Tonight Professor Dame Anne Johnson delivered the prestigious Humanists UK Darwin Day Lecture 2022, on ‘People and Pathogens: the evolution of infections’, an exploration of the dynamic interplay between pathogens and human populations, informed by her lifetime of work in the field of infectious disease. As in previous years, the Darwin Day Lecture was chaired by its regular chair, evolutionary anatomist and Humanists UK President Professor Alice Roberts.
Humanists UK’s Darwin Day Lecture is the centrepiece of national Darwin Day celebrations in the UK. Since Humanists UK first created the lecture series in 2003, it has grown to become a major event in the national calendar. At the same time, Darwin Day has become widely celebrated around the world, with hundreds of thousands of people each year participating in events exploring the life, work, and ideas of Charles Darwin.
For the first time ever, the Darwin Day Lecture was available to watch both online and in-person, with over 1000 people attending or remotely viewing for the reduced-capacity event in London in 2022. It was the first in-person Humanists UK lecture since March 2020, and, fitting its theme on how infections travel in human populations, made use of Covid-19 safety measures such as face coverings, NHS Covid Passes, lateral flow testing, and ventilation.
Dame Anne explored the early history of disease and virus prevention, how novel pathogens take root and thrive in our busy modern environments – and the modern public health tools we must use and develop to prevent the epidemics of the future. ‘There will continue to be outbreaks that sweep through human society. The nature and magnitude of those pandemics will depends on the world in which they emerge and the ecological niche they come to occupy,’ said Dame Anne.
Following the lecture and an expansive question and answer session, Alice Roberts presented Dame Anne Johnson with the prestigious Darwin Day Medal in recognition of her academic research and her significant achievements in the fields of epidemiology and public health.
Humanists UK Chief Executive Andrew Copson said:
‘Evolving viruses – and how humans respond to them – have never been more present in our minds. And this area of research and understanding has never been more essential to the happiness and flourishing of people around the globe.
‘This year’s Darwin Day Medal recognises Dame Anne’s enormous contributions to epidemiology and the fight against infectious disease.’
The Darwin Day Lecture was recorded and will be uploaded to YouTube at a later date.
About Professor Dame Anne Johnson
Dame Anne Johnson is Professor of Infectious Disease Epidemiology and Co-Director of Health of the Public, at University College London (UCL).
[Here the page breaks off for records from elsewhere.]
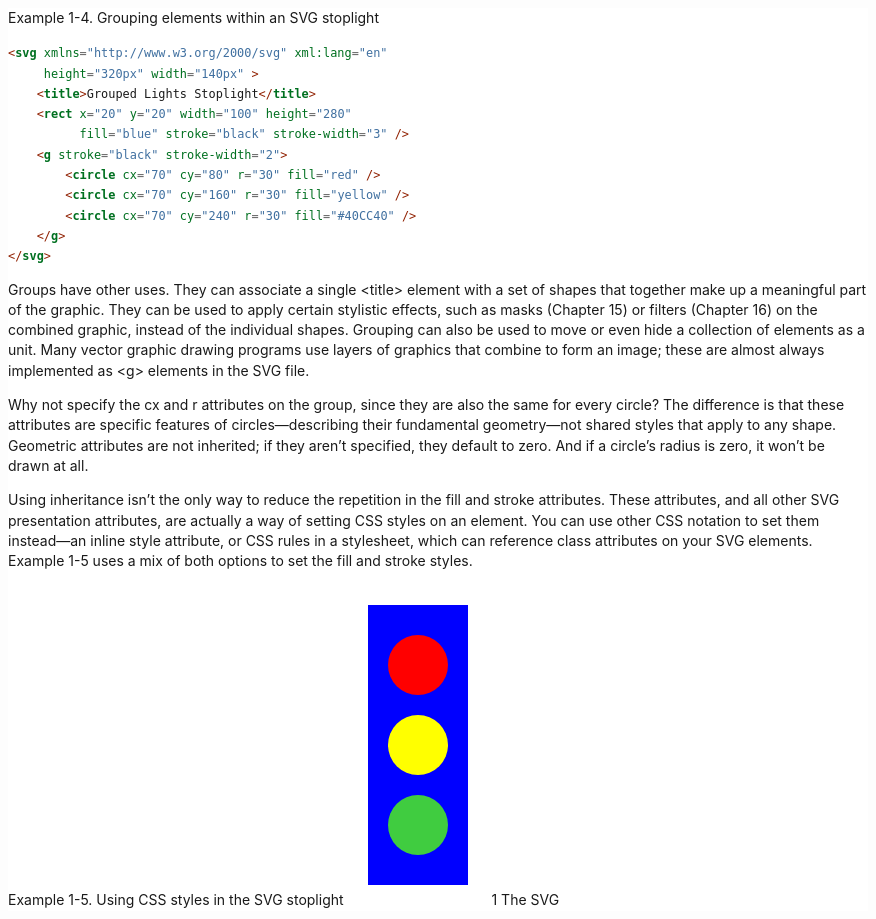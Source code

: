 Example 1-4. Grouping elements within an SVG stoplight
```html
<svg xmlns="http://www.w3.org/2000/svg" xml:lang="en"
     height="320px" width="140px" >
    <title>Grouped Lights Stoplight</title>
    <rect x="20" y="20" width="100" height="280"
          fill="blue" stroke="black" stroke-width="3" />
    <g stroke="black" stroke-width="2">
        <circle cx="70" cy="80" r="30" fill="red" />
        <circle cx="70" cy="160" r="30" fill="yellow" />
        <circle cx="70" cy="240" r="30" fill="#40CC40" />
    </g>
</svg>
```
Groups have other uses. They can associate a single \<title> element with a set of shapes that together make up a meaningful part of the graphic. They can be used to apply certain stylistic effects, such as masks (Chapter 15) or filters (Chapter 16) on the combined graphic, instead of the individual shapes. Grouping can also be used to move or even hide a collection of elements as a unit. Many vector graphic drawing programs use layers of graphics that combine to form an image; these are almost always implemented as \<g> elements in the SVG file.

Why not specify the cx and r attributes on the group, since they are also the same for every circle? The difference is that these attributes are specific features of circles—describing their fundamental geometry—not shared styles that apply to any shape. Geometric attributes are not inherited; if they aren’t specified, they default to zero. And if a circle’s radius is zero, it won’t be drawn at all.

Using inheritance isn’t the only way to reduce the repetition in the fill and stroke attributes. These attributes, and all other SVG presentation attributes, are actually a way of setting CSS styles on an element. You can use other CSS notation to set them instead—an inline style attribute, or CSS rules in a stylesheet, which can reference class attributes on your SVG elements. Example 1-5 uses a mix of both options to set the fill and stroke styles.

Example 1-5. Using CSS styles in the SVG stoplight
<svg xmlns="http://www.w3.org/2000/svg" xml:lang="en"
     height="320px" width="140px" >
    <title>CSS-Styled Stoplight</title>
    <style type="text/css">      1
        rect, circle {
            stroke: black;
            stroke-width: 3;     2
        }
        .light {
            stroke-width: 2;     3
        }
    </style>
    <rect x="20" y="20" width="100" height="280"
          style="fill:blue;" />  4
    <g>
        <circle class="light" style="fill:red"
                cx="70" cy="80" r="30" />          5
        <circle class="light" style="fill:yellow"
                cx="70" cy="160" r="30" />
        <circle class="light" style="fill:#40CC40"
                cx="70" cy="240" r="30" />
    </g>
</svg>
1
The SVG <style> element, like its HTML counterpart, defines a stylesheet that applies to the document that contains it. The type="text/css" attribute isn’t necessary in web browsers (which assume CSS for all stylesheets), but it increases compatibility in other software, like Inkscape and Illustrator.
She has led a distinguished career in epidemiology and public health, focusing on topics including HIV/AIDS, sexually transmitted infections, influenza, and diagnostics for infectious diseases.
She joined Middlesex Hospital Medical School at the start of the 1980s HIV epidemic, subsequently directing the Medical Research Council UK Centre for coordinating epidemiological studies of HIV/AIDS. In 1990 she was funded to complete the UK’s first National Survey of Sexual Attitudes and Lifestyles by the Wellcome Trust, work that has since been repeated every 10 years and continues to inform key policy on sexual health around the world.
She is a member of the Royal Society’s Data Evaluation and Learning for Viral Epidemics (DELVE) group, a member of the SAGE transmission subgroup, and Chair of the UK Committee for Strategic Coordination of Health of the Public Research (SCHOPR). She became President of the Academy of Medical Sciences in December 2020.
About Professor Alice Roberts
Professor Alice Roberts has been President of Humanists UK since January 2019. She is Professor of Public Engagement in Science at the University of Birmingham, Director of Anatomy for the NHS Severn Deanery School of Surgery, and holds honorary fellowships at Hull, York Medical School, and the University of Bristol.
She is an honorary fellow of the British Science Association, a member of the Advisory Board of the Cheltenham Festival of Science, Patron of the Association of Science and Discovery Centres, and a member of the Council of the British Heart Foundation.
She combines her academic career with one as a science presenter on television. She has appeared as a human bone specialist on Channel 4’s Time Team and in various projects on BBC2, including Coast, Don’t Die Young, The Incredible Human Journey, Wild Swimming, Digging for Britain, Horizon, and Origins of Us.
About the Darwin Day Lecture series
The Darwin Day Lecture explores humanism and humanist thought as related to science and evolution, Charles Darwin, or his works. The Darwin medallist has made a significant contribution in one of these fields.
The lecture and medal are named and held to mark the annual global celebration of the birth of Charles Darwin, held every 12 February.
About Humanists UK
Humanists UK is the national charity working on behalf of non-religious people. Powered by 100,000 members and supporters, we advance free thinking and promote humanism to create a tolerant society where rational thinking and kindness prevail. We provide ceremonies, pastoral care, education, and support services benefitting over a million people every year and our campaigns advance humanist thinking on ethical issues, human rights, and equal treatment for all.